I guess some things don’t change. The first twenty minutes of “Blended” are the strongest, and that’s before the whole Africa shebang even ignites. Sandler and Barrymore are incredibly relaxed and chummy together, their dynamic personified in an amusing drugstore interlude. Aside from a few small quirky Sandler moments (including cameos from regulars Mary Pat Gleason and Allen Covert),there’s also real pleasure in seeing Sandler riff on teenage masturbation habits, while Barrymore keeps the human undertones at a tender pitch. The duo work well together, and when “Blended” roars into romantic overdrive during its abysmally paced final third, you at least want to see them unite. It’s amazing how compatible performers can make a bad rom-com tolerable, and that’s exactly what happens here. “Blended” isn’t nearly nuanced, funny or sophisticated enough to qualify as good, but the leads inject it with enough sloppy affability to cement some mild degree of audience engagement. Cameos from Terry Crews and Joel McHale induce smiles, especially the former who with a chorus line of locals has a habit of finding inappropriate times to ply his melodic trade. It’s indicative of an older, weirder Sandler, and Crews is game enough to make most anything work. Otherwise it gets barren fast. The key comic set-pieces are insanely broad, including moments involving erotic massage, horny animals and a hotel employee incapable of correctly pronouncing Jim’s name. The gags are less offensive than the misogynistic lows of “Grown-Ups 2”, but they hardly represent prime-cut comedy either.
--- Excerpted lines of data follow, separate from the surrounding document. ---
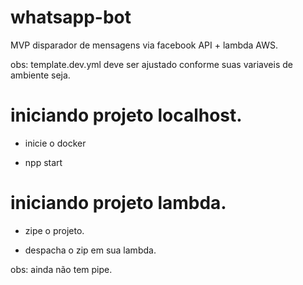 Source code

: # whatsapp-bot
MVP disparador de mensagens via facebook API + lambda AWS.

obs: template.dev.yml deve ser ajustado conforme suas variaveis de ambiente seja.

# iniciando projeto localhost.

- inicie o docker

- npp start


# iniciando projeto lambda.

- zipe o projeto.

- despacha o zip em sua lambda.

obs: ainda não tem pipe. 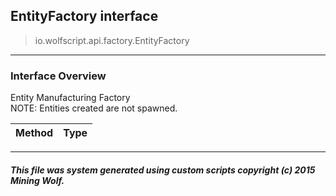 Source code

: ## EntityFactory __interface__

>io.wolfscript.api.factory.EntityFactory

---

### Interface Overview

Entity Manufacturing Factory<br> NOTE: Entities created are not spawned.

Method | Type   
--- | :--- 



---



##### This file was system generated using custom scripts copyright (c) 2015 Mining Wolf.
Dramatically the film is slightly more consistent, yet fundamentally uneven.

By Sandler’s recent standards the material is fair, but rewind further in his filmography and it appears flat. Dramatically the film is slightly more consistent, yet fundamentally uneven. Whilst the relationship between Sandler and Barrymore is mercifully warm-hearted, the subplots involving their children are less enticing. Often it’s because the child actors are kind of obnoxious (I could do without seeing young Braxton Beckham in a movie again), but also because the screenplay simplifies their arcs into dull, superficial detours. Some effort is made in regard to the effects the mother’s passing is having on Jim’s clan, but otherwise this is stuff you’ve seen before, just executed less perceptively. “Blended” isn’t hateful; in fact I was regularly surprised by its sincerity and photogenic qualities. Sandler and Barrymore are cute together, but they’ve already made two superior romantic vehicles, rendering this third outing moot. Anything else “Blended” attempts incurs a stumble, and at 118 minutes it doesn’t offer adequate pay-off to justify such indulgence. Perhaps though, Sandler might shelve one of his own future projects and reinvest his time and money into giving Barrymore a marquee opportunity. If the upside of “Blended” is that we get a little more Drew in the years to come, then it’s hard to vehemently rage against the film. Doesn’t mean you have to watch it though.